Entries taken from a collection:
- Opening Delimiter -
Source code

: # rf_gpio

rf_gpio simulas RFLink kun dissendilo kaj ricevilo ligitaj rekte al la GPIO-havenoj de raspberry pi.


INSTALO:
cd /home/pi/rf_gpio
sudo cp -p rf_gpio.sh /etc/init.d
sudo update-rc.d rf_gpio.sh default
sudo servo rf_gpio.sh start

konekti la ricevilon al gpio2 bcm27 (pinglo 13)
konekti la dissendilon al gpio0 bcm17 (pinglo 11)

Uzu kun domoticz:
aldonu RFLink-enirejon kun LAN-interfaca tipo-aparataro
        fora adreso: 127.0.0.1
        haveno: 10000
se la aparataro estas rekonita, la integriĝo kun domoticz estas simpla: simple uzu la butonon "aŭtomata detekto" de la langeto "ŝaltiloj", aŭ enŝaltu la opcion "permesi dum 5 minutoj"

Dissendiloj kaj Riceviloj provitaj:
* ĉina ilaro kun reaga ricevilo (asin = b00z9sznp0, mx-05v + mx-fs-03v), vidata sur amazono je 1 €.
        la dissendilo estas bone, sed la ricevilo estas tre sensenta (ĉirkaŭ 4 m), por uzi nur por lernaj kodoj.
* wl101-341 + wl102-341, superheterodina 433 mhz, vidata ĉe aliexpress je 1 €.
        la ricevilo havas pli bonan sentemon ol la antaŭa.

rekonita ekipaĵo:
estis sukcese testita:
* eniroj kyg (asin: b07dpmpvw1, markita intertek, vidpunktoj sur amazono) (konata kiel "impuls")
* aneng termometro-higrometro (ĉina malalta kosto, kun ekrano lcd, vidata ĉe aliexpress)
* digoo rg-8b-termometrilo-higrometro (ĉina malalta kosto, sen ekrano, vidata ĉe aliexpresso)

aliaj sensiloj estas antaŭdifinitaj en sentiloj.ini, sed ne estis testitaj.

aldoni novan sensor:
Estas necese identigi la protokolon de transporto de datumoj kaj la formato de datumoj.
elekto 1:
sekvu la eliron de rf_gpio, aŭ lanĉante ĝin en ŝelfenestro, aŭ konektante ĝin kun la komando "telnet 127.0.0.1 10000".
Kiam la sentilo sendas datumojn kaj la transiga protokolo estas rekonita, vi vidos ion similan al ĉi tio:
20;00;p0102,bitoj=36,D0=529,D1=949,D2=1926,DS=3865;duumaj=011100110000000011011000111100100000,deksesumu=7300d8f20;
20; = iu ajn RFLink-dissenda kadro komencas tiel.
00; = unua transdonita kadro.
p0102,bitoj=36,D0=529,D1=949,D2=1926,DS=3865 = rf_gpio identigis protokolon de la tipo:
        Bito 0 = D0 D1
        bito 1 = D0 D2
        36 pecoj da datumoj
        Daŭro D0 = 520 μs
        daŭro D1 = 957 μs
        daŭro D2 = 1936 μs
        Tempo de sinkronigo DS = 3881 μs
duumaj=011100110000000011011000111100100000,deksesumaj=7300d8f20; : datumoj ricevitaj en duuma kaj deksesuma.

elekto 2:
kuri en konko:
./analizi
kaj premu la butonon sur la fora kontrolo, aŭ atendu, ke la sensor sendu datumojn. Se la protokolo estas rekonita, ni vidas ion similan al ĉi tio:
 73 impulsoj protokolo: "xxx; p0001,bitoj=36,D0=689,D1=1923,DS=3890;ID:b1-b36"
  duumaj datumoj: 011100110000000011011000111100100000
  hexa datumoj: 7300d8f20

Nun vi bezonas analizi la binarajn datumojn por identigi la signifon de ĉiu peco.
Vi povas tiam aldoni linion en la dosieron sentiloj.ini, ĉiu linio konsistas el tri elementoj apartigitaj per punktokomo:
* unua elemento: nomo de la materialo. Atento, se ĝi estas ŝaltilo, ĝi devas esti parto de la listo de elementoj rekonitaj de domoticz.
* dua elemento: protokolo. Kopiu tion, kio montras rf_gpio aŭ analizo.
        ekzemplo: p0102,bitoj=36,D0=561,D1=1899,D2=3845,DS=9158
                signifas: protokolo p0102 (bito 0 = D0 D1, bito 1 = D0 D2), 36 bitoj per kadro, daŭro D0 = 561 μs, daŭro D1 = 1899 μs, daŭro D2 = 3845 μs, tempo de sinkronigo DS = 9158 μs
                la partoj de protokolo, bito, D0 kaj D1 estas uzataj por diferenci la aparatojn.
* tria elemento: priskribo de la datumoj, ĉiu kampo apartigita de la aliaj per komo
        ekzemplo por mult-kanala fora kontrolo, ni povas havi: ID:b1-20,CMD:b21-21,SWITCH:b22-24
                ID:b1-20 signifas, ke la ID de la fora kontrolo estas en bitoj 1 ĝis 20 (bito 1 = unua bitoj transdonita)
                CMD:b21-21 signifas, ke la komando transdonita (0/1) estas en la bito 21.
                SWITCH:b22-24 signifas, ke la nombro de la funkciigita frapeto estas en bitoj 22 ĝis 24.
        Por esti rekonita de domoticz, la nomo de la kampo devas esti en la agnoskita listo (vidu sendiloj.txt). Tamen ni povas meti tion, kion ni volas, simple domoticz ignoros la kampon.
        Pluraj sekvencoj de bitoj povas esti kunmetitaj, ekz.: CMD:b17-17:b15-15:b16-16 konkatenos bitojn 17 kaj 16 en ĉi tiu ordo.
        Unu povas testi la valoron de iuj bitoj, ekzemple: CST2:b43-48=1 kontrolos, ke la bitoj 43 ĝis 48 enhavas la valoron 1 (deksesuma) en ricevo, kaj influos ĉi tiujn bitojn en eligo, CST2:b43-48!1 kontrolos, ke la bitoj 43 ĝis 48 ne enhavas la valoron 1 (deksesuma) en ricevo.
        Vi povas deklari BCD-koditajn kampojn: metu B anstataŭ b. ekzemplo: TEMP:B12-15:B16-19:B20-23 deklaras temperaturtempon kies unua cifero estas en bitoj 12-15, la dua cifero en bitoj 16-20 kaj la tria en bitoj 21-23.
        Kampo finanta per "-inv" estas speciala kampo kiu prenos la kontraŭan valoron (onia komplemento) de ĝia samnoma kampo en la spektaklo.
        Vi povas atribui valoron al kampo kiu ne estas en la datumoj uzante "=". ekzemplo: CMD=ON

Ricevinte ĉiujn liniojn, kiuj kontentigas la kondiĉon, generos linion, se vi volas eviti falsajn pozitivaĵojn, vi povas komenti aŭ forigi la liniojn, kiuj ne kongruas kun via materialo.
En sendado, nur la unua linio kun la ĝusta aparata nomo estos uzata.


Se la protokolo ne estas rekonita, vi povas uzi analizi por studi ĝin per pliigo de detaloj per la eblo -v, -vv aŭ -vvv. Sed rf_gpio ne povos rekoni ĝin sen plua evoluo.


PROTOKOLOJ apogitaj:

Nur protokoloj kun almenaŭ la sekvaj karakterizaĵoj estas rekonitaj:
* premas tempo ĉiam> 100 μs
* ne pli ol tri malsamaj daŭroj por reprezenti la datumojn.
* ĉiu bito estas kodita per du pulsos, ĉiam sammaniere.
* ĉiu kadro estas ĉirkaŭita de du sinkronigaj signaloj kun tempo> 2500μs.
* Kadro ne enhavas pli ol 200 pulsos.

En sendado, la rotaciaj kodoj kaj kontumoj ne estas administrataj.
- Closing Delimiter -
- Opening Delimiter -
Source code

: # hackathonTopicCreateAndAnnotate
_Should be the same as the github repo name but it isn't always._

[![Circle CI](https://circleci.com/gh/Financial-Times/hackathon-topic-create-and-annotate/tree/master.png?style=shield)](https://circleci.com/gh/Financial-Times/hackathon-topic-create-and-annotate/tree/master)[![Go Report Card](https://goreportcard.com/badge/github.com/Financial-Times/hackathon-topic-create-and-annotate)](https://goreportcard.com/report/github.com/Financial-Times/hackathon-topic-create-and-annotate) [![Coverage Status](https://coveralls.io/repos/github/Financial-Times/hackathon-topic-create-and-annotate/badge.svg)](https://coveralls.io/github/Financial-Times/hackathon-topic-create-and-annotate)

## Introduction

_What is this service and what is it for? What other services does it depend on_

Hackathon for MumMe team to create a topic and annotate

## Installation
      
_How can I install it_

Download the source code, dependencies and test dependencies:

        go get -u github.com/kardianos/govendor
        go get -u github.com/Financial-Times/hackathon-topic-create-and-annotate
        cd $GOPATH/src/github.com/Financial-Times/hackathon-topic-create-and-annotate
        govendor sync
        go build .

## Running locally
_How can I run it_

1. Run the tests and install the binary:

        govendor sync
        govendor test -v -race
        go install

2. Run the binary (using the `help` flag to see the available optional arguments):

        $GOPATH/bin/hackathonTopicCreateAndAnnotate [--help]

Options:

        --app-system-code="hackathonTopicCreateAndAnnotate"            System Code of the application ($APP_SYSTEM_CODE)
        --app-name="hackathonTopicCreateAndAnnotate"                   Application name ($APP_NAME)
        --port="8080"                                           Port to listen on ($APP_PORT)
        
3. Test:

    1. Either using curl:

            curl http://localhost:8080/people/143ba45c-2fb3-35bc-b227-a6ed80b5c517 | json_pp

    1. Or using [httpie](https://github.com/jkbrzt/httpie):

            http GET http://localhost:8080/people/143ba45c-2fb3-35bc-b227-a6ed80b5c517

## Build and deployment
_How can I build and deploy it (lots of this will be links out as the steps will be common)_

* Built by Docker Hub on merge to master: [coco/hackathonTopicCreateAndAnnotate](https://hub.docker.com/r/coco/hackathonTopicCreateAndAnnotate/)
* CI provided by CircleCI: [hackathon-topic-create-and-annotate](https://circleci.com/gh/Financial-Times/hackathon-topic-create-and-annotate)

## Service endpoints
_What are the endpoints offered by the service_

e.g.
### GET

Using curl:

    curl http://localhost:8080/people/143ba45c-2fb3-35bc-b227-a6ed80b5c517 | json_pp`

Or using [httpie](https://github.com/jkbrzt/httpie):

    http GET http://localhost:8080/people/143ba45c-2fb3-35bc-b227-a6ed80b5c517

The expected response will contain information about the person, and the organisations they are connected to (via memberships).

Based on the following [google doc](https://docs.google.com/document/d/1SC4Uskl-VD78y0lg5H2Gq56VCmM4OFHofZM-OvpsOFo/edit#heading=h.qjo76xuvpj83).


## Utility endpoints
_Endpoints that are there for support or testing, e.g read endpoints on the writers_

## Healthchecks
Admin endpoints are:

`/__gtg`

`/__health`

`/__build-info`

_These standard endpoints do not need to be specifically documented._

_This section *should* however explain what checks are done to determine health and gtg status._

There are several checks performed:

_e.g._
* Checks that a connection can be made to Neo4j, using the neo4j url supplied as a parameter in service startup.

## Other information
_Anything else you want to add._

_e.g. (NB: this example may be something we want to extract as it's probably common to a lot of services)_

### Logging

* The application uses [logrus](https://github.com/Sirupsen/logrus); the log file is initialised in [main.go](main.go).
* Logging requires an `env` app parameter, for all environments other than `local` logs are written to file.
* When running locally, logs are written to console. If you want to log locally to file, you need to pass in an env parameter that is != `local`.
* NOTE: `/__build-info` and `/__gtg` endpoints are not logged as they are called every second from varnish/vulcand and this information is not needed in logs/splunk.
- Closing Delimiter -
Work to be completed: From the records above, give again exactly the lines running from the line with "ekzemplo: p0102,bitoj=36,D0=561,D1=1899,D2=3845,DS=9158" to the line with "SWITCH:b22-24 signifas, ke", inclusive.

Exercise solution:
        ekzemplo: p0102,bitoj=36,D0=561,D1=1899,D2=3845,DS=9158
                signifas: protokolo p0102 (bito 0 = D0 D1, bito 1 = D0 D2), 36 bitoj per kadro, daŭro D0 = 561 μs, daŭro D1 = 1899 μs, daŭro D2 = 3845 μs, tempo de sinkronigo DS = 9158 μs
                la partoj de protokolo, bito, D0 kaj D1 estas uzataj por diferenci la aparatojn.
* tria elemento: priskribo de la datumoj, ĉiu kampo apartigita de la aliaj per komo
        ekzemplo por mult-kanala fora kontrolo, ni povas havi: ID:b1-20,CMD:b21-21,SWITCH:b22-24
                ID:b1-20 signifas, ke la ID de la fora kontrolo estas en bitoj 1 ĝis 20 (bito 1 = unua bitoj transdonita)
                CMD:b21-21 signifas, ke la komando transdonita (0/1) estas en la bito 21.
                SWITCH:b22-24 signifas, ke la nombro de la funkciigita frapeto estas en bitoj 22 ĝis 24.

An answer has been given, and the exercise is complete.